Brier score: 0.009999999999999997


The lower the score, the better the prediction

#### Pros and Cons of the Brier Score

 **Pros:**
 - Simple to compute and interpret.
 - Provides a direct measure of the accuracy of probabilistic predictions.
 - Can be used for both binary and survival analysis settings.

 **Cons:**
 - Sensitive to censoring; naive computation does not account for censored data properly.
 - Requires adjustment (e.g., IPCW) for use with censored survival data, which can complicate implementation.
 - May not distinguish well between models with similar calibration but different discrimination.


# concordance Index

The concordance index (C-index) is a metric used to evaluate the predictive accuracy of risk scores in survival analysis.
It measures the agreement between the predicted risk scores and the actual order of observed survival times.
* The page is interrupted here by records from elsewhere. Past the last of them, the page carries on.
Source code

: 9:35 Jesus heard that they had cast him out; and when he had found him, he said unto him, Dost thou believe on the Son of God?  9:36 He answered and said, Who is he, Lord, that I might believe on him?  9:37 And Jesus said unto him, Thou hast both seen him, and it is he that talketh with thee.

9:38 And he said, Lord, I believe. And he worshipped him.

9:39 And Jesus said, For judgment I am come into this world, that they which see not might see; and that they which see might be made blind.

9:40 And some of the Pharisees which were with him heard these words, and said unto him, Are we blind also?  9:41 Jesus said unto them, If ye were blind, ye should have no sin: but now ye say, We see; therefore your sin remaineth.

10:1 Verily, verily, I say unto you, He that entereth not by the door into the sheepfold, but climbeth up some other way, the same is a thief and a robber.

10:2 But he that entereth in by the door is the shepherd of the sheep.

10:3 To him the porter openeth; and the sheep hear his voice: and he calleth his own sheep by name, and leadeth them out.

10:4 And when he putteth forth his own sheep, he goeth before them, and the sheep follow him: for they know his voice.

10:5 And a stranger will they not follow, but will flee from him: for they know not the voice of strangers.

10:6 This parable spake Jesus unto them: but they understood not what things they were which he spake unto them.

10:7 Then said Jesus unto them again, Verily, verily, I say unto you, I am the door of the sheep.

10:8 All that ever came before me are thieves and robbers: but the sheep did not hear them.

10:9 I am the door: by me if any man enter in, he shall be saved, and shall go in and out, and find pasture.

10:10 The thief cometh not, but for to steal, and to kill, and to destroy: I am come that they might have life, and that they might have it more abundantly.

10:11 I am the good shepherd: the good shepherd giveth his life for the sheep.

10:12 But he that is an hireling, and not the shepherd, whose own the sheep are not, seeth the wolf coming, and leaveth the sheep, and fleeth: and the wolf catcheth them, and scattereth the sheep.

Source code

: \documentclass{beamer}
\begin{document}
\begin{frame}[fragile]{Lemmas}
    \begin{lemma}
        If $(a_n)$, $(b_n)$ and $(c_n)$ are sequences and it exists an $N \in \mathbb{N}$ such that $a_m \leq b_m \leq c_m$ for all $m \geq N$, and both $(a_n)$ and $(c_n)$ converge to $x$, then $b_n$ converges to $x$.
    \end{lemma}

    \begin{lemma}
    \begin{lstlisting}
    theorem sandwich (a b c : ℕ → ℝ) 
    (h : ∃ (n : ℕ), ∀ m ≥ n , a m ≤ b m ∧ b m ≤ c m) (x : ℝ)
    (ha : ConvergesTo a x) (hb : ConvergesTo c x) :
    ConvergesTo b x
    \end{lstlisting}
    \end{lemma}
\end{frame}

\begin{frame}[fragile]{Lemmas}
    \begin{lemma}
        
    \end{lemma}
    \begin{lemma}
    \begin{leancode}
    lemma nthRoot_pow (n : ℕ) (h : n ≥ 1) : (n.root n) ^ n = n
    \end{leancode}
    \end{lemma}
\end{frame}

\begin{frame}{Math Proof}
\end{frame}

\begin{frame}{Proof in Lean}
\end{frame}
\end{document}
A higher C-index indicates better model discrimination, with a value of 1.0 representing perfect prediction and 0.5 indicating random chance.


In [None]:
def concordance_index(event_times, predicted_scores, event_observed):
    """
    Compute the concordance index (C-index) for survival predictions.

    Parameters
    ----------
    event_times : array-like
        Actual observed survival times.
    predicted_scores : array-like
        Predicted risk scores (higher means higher risk).
    event_observed : array-like
        Event indicator (1 if event occurred, 0 if censored).

    Returns
    -------
    c_index : float
        Concordance index value between 0 and 1.
    """
    n = 0  # number of comparable pairs
    n_concordant = 0
    n_tied = 0

    for i in range(len(event_times)):
        for j in range(len(event_times)):
            if i == j:
                continue
            # Only consider pairs where one event is observed and the other survived longer
            if event_times[i] < event_times[j] and event_observed[i] == 1:
                n += 1
                if predicted_scores[i] > predicted_scores[j]:
                    n_concordant += 1
                elif predicted_scores[i] == predicted_scores[j]:
                    n_tied += 1
    if n == 0:
        return np.nan
    return (n_concordant + 0.5 * n_tied) / n

# Example usage:
event_times = [5, 6, 7, 10]
predicted_scores = [0.9, 0.9, 0.1, 0.9]  # higher means higher risk
event_observed = [1, 1, 0, 1]
c_index = concordance_index(event_times, predicted_scores, event_observed)
print("Concordance index:", c_index)


Concordance index: 1.0


 
#### Pros and Cons

Pros 
 - Intuitive interpretation: Measures the probability that, for a randomly selected pair, the model correctly predicts which subject experiences the event first.
 - Handles censored data: Can be used even when some survival times are censored.
 - Model-agnostic: Does not require assumptions about the underlying survival distribution or model type.
 - Widely used: Standard metric for comparing survival models.

Cons 
 - Ignores calibration: Only assesses ranking, not the absolute accuracy of predicted survival times.
 - Sensitive to ties: May be less informative when there are many tied predicted scores or event times.
 - Pairwise computation: Can be computationally expensive for large datasets due to pairwise comparisons.
 - Does not account for time-dependent covariates or dynamic predictions.